### Exercise goal
Using the entries below, quote exactly the span of lines that begins with the line containing "3. (with Anthony Giaquinto)" and ends with the final line.

»»

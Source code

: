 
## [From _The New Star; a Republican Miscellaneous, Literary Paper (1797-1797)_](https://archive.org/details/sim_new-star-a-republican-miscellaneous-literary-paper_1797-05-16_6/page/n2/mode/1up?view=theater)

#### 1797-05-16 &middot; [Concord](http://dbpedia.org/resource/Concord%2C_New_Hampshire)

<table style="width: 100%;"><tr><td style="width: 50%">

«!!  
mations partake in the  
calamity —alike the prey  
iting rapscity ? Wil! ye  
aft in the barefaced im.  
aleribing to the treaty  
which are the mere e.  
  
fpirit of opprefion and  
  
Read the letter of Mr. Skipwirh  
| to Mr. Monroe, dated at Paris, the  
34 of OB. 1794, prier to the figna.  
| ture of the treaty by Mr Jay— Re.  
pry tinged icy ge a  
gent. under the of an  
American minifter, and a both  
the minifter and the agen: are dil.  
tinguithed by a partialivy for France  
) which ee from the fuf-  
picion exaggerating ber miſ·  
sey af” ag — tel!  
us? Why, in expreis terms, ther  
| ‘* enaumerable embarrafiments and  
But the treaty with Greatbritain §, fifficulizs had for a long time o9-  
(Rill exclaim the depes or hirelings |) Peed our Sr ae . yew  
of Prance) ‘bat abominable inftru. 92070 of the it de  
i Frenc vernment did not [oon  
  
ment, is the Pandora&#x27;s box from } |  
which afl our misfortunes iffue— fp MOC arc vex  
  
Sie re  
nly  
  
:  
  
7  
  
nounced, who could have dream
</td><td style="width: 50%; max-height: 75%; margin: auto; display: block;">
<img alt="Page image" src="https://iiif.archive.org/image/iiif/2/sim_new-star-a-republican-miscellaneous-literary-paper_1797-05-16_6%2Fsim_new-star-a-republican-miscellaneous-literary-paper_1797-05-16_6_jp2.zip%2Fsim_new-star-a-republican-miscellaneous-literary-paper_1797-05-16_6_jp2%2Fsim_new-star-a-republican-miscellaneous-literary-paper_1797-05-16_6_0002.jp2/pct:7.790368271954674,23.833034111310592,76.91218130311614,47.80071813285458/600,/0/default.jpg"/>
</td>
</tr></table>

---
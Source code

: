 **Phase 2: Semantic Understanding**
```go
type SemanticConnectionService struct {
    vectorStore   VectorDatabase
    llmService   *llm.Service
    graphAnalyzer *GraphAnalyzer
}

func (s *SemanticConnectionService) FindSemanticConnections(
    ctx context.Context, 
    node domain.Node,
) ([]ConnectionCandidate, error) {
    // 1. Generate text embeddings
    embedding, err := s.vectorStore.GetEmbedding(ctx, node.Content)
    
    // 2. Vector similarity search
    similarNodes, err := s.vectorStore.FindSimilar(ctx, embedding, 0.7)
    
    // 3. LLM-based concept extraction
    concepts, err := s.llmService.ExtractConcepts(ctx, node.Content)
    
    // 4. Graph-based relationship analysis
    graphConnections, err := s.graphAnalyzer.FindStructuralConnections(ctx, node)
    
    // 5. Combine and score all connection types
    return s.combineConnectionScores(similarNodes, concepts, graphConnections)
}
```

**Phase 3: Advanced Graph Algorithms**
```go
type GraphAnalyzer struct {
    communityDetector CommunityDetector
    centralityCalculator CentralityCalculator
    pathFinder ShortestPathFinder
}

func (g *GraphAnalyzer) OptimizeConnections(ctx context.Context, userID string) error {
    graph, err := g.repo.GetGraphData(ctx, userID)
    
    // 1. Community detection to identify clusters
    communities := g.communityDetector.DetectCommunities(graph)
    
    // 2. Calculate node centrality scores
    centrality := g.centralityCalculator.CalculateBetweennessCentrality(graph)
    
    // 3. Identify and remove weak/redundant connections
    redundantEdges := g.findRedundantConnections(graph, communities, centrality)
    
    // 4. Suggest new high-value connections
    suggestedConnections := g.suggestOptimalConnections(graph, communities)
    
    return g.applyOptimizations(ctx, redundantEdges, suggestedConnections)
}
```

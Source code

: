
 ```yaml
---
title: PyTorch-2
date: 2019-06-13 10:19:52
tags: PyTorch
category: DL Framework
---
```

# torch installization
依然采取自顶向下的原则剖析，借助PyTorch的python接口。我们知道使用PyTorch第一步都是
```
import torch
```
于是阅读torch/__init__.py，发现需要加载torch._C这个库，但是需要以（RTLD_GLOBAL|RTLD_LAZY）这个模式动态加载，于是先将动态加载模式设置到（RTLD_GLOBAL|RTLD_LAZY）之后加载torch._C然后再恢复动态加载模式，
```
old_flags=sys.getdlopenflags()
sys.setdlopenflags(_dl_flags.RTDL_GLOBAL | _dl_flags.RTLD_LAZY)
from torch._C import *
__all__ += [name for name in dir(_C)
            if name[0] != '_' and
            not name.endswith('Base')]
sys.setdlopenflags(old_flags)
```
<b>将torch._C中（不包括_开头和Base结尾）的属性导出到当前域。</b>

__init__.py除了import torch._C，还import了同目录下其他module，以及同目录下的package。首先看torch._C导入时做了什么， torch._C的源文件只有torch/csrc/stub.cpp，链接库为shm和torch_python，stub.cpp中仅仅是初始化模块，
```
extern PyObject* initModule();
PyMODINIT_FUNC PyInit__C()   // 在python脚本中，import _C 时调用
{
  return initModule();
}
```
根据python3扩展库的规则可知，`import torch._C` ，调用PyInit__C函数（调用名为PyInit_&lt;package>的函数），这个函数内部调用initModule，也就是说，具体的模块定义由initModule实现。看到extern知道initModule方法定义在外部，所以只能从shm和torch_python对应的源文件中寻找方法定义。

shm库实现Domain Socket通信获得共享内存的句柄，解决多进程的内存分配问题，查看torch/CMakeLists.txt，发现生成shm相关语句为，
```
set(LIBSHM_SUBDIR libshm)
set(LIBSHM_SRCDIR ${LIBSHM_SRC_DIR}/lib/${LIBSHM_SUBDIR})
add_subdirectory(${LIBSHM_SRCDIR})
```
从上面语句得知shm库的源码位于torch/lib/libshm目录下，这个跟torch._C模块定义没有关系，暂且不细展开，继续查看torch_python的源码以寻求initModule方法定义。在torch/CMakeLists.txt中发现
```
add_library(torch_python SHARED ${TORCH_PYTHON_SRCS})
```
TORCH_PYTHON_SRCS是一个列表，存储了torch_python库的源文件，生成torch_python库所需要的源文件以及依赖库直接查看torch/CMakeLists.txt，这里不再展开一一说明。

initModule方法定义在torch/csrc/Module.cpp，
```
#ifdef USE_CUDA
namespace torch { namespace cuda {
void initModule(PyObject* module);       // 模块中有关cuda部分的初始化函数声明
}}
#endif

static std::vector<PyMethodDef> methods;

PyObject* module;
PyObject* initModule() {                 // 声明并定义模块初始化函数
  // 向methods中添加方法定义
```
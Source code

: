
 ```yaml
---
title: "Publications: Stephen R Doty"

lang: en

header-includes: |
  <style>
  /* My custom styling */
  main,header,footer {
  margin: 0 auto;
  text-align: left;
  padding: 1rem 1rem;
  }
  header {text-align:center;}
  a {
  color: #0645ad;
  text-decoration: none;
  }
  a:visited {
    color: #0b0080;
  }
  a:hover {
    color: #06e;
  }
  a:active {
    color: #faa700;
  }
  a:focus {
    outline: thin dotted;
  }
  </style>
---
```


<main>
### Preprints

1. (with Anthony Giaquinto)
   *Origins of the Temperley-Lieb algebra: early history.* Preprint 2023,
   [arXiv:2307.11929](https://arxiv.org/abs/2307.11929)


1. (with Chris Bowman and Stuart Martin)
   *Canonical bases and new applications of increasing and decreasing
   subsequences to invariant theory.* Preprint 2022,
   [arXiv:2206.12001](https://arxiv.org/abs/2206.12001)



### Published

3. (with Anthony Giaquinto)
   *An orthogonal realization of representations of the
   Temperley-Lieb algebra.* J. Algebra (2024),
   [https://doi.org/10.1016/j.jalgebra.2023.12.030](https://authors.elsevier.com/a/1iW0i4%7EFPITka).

««

### Response below
3. (with Anthony Giaquinto)
   *An orthogonal realization of representations of the
   Temperley-Lieb algebra.* J. Algebra (2024),
   [https://doi.org/10.1016/j.jalgebra.2023.12.030](https://authors.elsevier.com/a/1iW0i4%7EFPITka).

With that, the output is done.